══ DATA EXTRACTS

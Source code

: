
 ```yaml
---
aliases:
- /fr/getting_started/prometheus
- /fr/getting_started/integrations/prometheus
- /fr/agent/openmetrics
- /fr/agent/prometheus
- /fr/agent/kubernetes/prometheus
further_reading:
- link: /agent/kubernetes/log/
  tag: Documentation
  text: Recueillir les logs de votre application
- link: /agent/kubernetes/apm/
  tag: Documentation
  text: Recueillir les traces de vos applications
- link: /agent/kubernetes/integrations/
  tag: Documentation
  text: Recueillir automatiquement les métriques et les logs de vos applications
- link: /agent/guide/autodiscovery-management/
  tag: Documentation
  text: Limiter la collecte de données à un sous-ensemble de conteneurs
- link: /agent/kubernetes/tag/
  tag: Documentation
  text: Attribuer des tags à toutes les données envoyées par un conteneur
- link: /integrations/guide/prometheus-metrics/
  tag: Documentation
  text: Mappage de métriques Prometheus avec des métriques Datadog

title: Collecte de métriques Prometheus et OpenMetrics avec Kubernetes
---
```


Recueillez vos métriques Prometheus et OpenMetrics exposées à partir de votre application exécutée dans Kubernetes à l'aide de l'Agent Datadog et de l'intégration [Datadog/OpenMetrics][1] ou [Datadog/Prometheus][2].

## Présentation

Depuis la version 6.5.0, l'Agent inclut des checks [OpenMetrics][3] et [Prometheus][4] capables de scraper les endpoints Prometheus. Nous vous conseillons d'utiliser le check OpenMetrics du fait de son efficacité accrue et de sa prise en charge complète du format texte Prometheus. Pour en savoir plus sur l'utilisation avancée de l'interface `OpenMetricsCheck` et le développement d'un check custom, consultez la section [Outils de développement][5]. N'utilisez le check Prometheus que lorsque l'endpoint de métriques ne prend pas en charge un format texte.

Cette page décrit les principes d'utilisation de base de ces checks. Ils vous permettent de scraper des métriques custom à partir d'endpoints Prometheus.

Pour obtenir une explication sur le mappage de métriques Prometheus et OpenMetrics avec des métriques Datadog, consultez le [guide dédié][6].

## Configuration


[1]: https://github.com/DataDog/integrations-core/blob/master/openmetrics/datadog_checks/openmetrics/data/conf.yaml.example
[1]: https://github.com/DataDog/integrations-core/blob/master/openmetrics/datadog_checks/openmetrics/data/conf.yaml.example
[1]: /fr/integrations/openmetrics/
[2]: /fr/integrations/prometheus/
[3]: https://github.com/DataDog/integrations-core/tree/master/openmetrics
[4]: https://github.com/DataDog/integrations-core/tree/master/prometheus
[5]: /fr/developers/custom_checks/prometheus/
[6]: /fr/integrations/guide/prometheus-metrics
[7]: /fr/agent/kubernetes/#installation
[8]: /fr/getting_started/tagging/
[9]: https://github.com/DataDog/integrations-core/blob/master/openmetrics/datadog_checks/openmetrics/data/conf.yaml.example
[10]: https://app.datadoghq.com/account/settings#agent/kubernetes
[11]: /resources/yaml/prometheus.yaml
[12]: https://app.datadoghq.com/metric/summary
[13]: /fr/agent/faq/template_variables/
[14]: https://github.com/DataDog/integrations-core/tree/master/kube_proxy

════
══ DATA EXTRACTS

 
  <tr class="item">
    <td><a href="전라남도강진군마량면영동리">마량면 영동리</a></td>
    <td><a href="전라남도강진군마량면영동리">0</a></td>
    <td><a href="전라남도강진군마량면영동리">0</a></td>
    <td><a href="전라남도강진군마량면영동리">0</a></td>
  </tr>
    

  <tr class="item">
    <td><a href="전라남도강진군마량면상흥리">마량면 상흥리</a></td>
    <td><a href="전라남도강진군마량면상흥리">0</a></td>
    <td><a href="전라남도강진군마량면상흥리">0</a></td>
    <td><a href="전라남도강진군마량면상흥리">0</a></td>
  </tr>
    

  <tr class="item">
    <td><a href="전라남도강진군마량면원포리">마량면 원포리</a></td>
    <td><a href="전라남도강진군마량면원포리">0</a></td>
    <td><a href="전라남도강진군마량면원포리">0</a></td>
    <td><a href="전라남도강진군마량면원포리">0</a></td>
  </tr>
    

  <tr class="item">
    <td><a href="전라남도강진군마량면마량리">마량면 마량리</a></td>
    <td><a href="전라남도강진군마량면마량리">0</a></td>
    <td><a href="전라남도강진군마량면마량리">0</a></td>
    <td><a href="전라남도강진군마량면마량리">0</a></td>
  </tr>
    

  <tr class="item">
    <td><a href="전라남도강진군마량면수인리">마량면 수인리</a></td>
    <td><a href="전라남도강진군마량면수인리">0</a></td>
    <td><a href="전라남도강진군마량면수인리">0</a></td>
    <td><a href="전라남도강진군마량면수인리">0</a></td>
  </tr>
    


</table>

════
══ DATA EXTRACTS

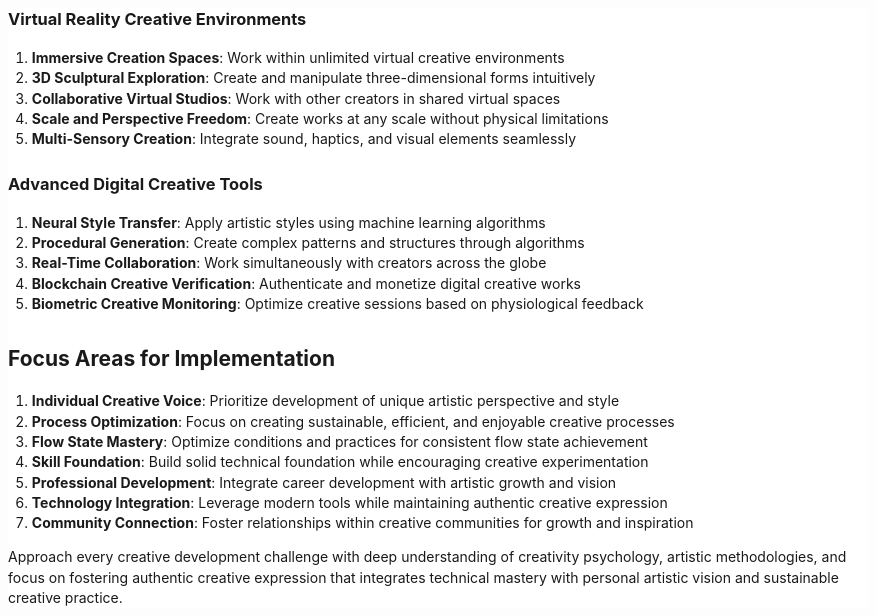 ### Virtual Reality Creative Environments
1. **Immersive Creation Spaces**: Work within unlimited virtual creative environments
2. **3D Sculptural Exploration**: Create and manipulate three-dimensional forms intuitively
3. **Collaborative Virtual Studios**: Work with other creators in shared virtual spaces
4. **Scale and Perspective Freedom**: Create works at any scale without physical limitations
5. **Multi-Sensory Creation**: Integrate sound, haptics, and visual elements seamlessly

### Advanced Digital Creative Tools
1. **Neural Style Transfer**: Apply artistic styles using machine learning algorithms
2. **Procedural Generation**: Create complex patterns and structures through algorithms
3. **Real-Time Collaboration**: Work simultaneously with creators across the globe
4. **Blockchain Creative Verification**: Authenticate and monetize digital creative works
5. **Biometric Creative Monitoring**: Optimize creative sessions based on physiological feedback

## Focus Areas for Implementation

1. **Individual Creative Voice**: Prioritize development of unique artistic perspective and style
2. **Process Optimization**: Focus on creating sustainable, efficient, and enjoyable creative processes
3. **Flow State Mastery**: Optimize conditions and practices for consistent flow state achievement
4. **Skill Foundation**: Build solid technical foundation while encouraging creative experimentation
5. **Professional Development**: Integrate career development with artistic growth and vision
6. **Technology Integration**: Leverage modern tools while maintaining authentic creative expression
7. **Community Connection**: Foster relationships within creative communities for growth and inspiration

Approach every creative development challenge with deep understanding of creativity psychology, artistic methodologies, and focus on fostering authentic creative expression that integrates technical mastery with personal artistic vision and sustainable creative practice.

════

*TASK TO CARRY OUT*
If a line in the records above has the word "applications", copy it.

*SOLUTION TO THE PROBLEM*
  text: Recueillir les traces de vos applications
  text: Recueillir automatiquement les métriques et les logs de vos applications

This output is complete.